The hormone that makes you fat is leptin and insulin, and curbing its harmful effects is actually very simple, and you’ll learn in this amazing article.

“Insulin diverts sugar to fat. Insulin produces fat. More insulin, more fat. Point.”

If you have been involved in nutrition for the past few years, then you have probably heard of Dr. Robert Lustig.

He is a pediatric endocrinologist and an expert in childhood obesity. He became well known in 2009 for his viral conference on YouTube called “Sugar: The Bitter Truth.”

You can watch this video in its original language, as well as other interviews, where he poses and believes that sugar is the true cause of obesity and other diseases of civilization.

There are “biochemical forces” that make us eat more and exercise less

Some people believe that obesity is caused by eating too much and exercising too little.

In other words, the behavior is driving weight gain and it is the individual’s fault that this has occurred.

However, Lustig does not believe that this is the case, at least in most people.

He believes that behavior, increased food intake and decreased exercise, is secondary to changes in the function of hormones.

It turns out that there are well-defined biological mechanisms that can explain how the food we eat disrupts the function of our hormones, which makes us eat more and gain weight.

In other words, we are not getting fat because we are eating more , we are eating more because we are getting fat.

Insulin and leptin are two of the main agents of obesity

Obesity is an incredibly complex disorder and scientists disagree on what causes it.

However, it is well established that hormones have a lot to do with this.

A key actor here is a hormone called leptin.

This hormone is secreted by fat cells. Send a signal to the brain that we have enough stored energy and that we don’t need to eat.

Obese people have a lot of body fat and a lot of leptin in their bloodstream. But the problem is that leptin does not reach the brain to send that signal.

Simply put, the brain does not “see” leptin. He does not see that we have enough stored fat and therefore thinks that we are starving. This is known as leptin resistance and is believed to be one of the main drivers of obesity.

When people are resistant to leptin, it is the hormones that drive the increase in food intake . We eat more because the brain does not see leptin and believes that we are starving.

Trying to exert willpower against the starvation signal driven by leptin is almost impossible.

Another hormone , which Lustig (and many other respected scientists) believe is one of the main culprits, is called Insulin.

Insulin is the hormone that tells our cells to collect glucose from the bloodstream . It is also the main energy storage hormone in the body. It tells our cells to store energy, either as glycogen or fat.

According to Dr. Lustig, one of the ways in which insulin contributes to obesity is to block the leptin signal in the brain.

For that reason, having chronically elevated insulin levels could be one of the reasons why people become resistant to leptin.

High insulin -> No leptin signal -> The brain does not “see” that we have a lot of stored energy and thinks that we are starving, which makes us eat.

Another thing that insulin does is send signals to fat cells , telling them to store fat and hold on to the fat they already carry.

It seems simple and makes perfect sense, but I would like to point out that many other researchers do not believe that this is true.

What causes insulin to increase?

A key feature of metabolic syndrome and type II diabetes is insulin resistance.
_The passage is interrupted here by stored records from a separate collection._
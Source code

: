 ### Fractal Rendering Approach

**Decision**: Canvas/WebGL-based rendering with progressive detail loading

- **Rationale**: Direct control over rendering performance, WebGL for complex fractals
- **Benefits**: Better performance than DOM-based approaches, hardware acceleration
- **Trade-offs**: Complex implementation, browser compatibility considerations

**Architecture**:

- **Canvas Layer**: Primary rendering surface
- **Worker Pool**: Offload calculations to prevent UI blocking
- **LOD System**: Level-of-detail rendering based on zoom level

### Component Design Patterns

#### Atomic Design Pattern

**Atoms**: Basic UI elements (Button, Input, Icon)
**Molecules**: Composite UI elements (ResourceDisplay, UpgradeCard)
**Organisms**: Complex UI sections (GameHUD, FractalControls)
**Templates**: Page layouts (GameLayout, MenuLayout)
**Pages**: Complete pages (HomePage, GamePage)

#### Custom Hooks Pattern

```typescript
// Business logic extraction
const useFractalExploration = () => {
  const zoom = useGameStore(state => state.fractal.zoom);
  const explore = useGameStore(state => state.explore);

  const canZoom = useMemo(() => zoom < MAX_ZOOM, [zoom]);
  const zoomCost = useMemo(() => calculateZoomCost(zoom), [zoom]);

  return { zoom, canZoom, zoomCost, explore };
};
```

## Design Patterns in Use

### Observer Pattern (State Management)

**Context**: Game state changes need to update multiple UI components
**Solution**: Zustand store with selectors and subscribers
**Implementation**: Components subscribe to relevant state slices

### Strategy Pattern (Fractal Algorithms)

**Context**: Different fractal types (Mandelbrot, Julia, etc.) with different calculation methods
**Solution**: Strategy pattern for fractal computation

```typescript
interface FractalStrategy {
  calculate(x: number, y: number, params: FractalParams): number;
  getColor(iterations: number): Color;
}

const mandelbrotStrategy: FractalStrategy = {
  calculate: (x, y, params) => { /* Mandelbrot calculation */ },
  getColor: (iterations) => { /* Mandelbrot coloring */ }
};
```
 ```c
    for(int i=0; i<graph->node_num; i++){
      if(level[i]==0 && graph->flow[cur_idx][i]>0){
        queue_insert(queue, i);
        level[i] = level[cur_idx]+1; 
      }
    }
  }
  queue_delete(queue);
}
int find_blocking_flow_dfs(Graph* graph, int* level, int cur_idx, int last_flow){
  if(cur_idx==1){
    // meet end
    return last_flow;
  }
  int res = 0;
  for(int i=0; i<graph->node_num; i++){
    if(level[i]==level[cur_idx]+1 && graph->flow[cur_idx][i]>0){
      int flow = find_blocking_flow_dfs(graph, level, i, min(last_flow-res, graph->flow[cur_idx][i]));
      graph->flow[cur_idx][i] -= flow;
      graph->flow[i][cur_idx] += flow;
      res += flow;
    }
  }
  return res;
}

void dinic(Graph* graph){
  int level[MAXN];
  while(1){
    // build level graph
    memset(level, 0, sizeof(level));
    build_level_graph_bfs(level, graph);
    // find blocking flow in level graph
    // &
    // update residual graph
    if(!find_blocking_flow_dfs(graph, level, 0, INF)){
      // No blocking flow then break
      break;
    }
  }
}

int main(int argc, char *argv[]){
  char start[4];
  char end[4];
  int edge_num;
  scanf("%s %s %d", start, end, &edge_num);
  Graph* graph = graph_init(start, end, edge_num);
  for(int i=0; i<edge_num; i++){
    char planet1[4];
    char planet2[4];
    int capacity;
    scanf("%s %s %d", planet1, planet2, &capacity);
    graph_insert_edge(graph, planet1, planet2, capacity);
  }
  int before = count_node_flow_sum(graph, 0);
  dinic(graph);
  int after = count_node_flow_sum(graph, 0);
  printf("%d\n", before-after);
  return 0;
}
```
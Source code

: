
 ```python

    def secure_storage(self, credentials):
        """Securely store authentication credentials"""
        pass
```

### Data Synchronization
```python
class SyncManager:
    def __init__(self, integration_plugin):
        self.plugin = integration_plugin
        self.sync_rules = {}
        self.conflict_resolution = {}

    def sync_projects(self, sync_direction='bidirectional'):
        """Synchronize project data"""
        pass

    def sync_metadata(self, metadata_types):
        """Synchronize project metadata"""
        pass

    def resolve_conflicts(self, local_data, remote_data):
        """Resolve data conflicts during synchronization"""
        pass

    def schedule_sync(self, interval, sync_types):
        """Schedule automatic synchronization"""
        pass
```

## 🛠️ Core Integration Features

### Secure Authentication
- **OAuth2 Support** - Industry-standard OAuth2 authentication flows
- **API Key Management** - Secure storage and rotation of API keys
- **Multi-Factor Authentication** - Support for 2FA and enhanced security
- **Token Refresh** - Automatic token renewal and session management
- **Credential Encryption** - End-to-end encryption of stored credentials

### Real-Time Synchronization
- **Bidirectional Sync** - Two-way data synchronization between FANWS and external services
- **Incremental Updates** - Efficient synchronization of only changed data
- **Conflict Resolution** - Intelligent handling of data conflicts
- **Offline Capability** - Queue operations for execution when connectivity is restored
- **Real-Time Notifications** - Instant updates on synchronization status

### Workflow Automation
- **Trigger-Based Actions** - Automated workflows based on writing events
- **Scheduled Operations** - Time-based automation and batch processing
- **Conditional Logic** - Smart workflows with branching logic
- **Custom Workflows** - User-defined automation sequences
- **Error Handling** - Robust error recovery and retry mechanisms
What insulin resistance means is basically that the cells in your body do not see the insulin signal and therefore the pancreas needs to produce even more insulin.

This leads to a condition called hyperinsulinemia , which basically means that insulin levels are high all the time.

Of course, insulin is not a “bad” hormone. It is absolutely essential for survival . But when it rises chronically, it can start to cause major problems.

But what makes insulin go up? According to Lustig, excess dietary fructose from added sugars is one of the main drivers of insulin resistance, and insulin resistance leads to chronically elevated insulin levels .

Actually, there is enough evidence to show that when people eat a LOT of fructose (from added sugars, not fruit ), this can lead to insulin resistance, high insulin levels and all related metabolic problems.

But it is important to realize that even if the dietary fructose from added sugars is one of the main causes of insulin resistance, the simple elimination of added sugar is NOT enough to reverse obesity and associated metabolic dysfunction.

Therefore, avoiding sugar is an important prevention strategy , but it will not be very effective as a cure.

The easiest way to reduce insulin levels

If high insulin levels are causing leptin resistance and weight gain (which is controversial), then reversing it is very simple.

The main stimulus for insulin secretion is dietary carbohydrates. Protein also stimulates the release of insulin, but carbohydrates are THE main factor.

Many studies show that eating less carbohydrates (a low carb diet) leads to a drastic reduction in insulin and automatic weight loss .

When people cut carbohydrates, they lose weight. Not counting calories. Whatever the mechanism, it works.

So…. It is not necessary to wait for scientists to reach a consensus on what exactly causes obesity, because whatever the mechanism, there is already a simple way to reverse it.

Although low carb diets are not a “magic” solution to these problems, we do know that they are at least much better than the failed low-fat diet that is still sold today.